Apache Livy - Apache Spark, HDFS, and Kerberos
Overview
Apache Livy provides a REST interface for interacting with Apache Spark. When using Apache Spark to interact with Apache Hadoop HDFS that is secured with Kerberos, a Kerberos token needs to be obtained. This tends to pose some issues due to token delegation.
spark-submit
provides a solution to this by getting a delegation token on your behalf when the job is submitted. For this to work, Hadoop configurations and JAR files must be on the spark-submit
classpath. Specifically which configurations an JAR files are explained in a references here.
When using Livy with HDP, the Hadoop JAR files and configurations are already on the classpath for spark-submit
. This means there is nothing special required to read/write to HDFS with a Spark job submitted through Livy.

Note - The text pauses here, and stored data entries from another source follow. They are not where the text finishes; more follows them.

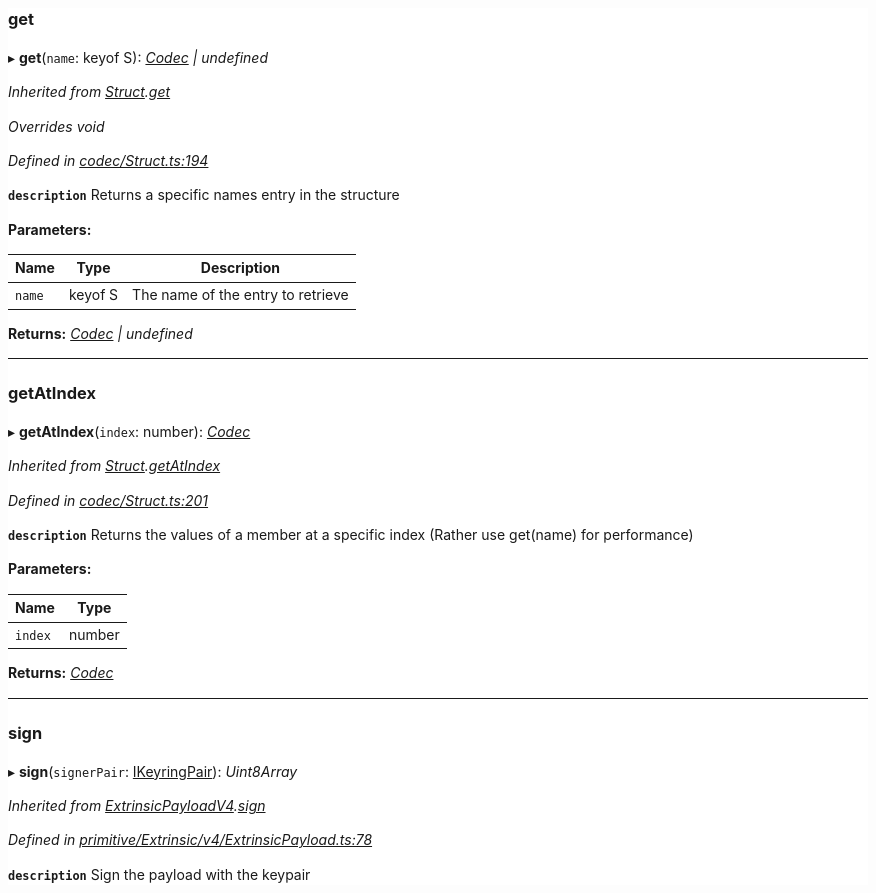 ###  get

▸ **get**(`name`: keyof S): *[Codec](_types_.codec.md) | undefined*

*Inherited from [Struct](../classes/_codec_struct_.struct.md).[get](../classes/_codec_struct_.struct.md#get)*

*Overrides void*

*Defined in [codec/Struct.ts:194](https://github.com/polkadot-js/api/blob/3c47c3fdc3/packages/types/src/codec/Struct.ts#L194)*

**`description`** Returns a specific names entry in the structure

**Parameters:**

Name | Type | Description |
------ | ------ | ------ |
`name` | keyof S | The name of the entry to retrieve  |

**Returns:** *[Codec](_types_.codec.md) | undefined*

___

###  getAtIndex

▸ **getAtIndex**(`index`: number): *[Codec](_types_.codec.md)*

*Inherited from [Struct](../classes/_codec_struct_.struct.md).[getAtIndex](../classes/_codec_struct_.struct.md#getatindex)*

*Defined in [codec/Struct.ts:201](https://github.com/polkadot-js/api/blob/3c47c3fdc3/packages/types/src/codec/Struct.ts#L201)*

**`description`** Returns the values of a member at a specific index (Rather use get(name) for performance)

**Parameters:**

Name | Type |
------ | ------ |
`index` | number |

**Returns:** *[Codec](_types_.codec.md)*

___

###  sign

▸ **sign**(`signerPair`: [IKeyringPair](_types_.ikeyringpair.md)): *Uint8Array*

*Inherited from [ExtrinsicPayloadV4](../classes/_primitive_extrinsic_v4_extrinsicpayload_.extrinsicpayloadv4.md).[sign](../classes/_primitive_extrinsic_v4_extrinsicpayload_.extrinsicpayloadv4.md#sign)*

*Defined in [primitive/Extrinsic/v4/ExtrinsicPayload.ts:78](https://github.com/polkadot-js/api/blob/3c47c3fdc3/packages/types/src/primitive/Extrinsic/v4/ExtrinsicPayload.ts#L78)*

**`description`** Sign the payload with the keypair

If you are looking to do something similar with Apache HBase see this post.
Assumptions
- Apache Ambari for managing Apache Spark and Apache Livy
- Apache Knox in front of Apache Livy secured with Kerberos
- Apache Hadoop HDFS secured with Kerberos
run.sh
curl \
-u ${USER} \
--location-trusted \
-H 'X-Requested-by: livy' \
-H 'Content-Type: application/json' \
-X POST \
https://localhost:8443/gateway/default/livy/v1/batches \
--data "{
\"proxyUser\": \"${USER}\",
\"file\": \"hdfs:///user/${USER}/SparkHDFSKerberos.jar\",
\"className\": \"SparkHDFSKerberos\",
\"args\": [
\"hdfs://PATH_TO_FILE\"
]
}"
SparkHDFSKerberos
import org.apache.spark.SparkConf;
import org.apache.spark.api.java.JavaRDD;
import org.apache.spark.api.java.JavaSparkContext;
public class SparkHDFSKerberos {
public static void main(String[] args) {
SparkConf sparkConf = new SparkConf().setAppName(SparkHDFSKerberos.class.getCanonicalName());
JavaSparkContext jsc = new JavaSparkContext(sparkConf);
JavaRDD<String> textFile = jsc.textFile(args[0]);
System.out.println(textFile.count());
jsc.stop();
jsc.close();
}
}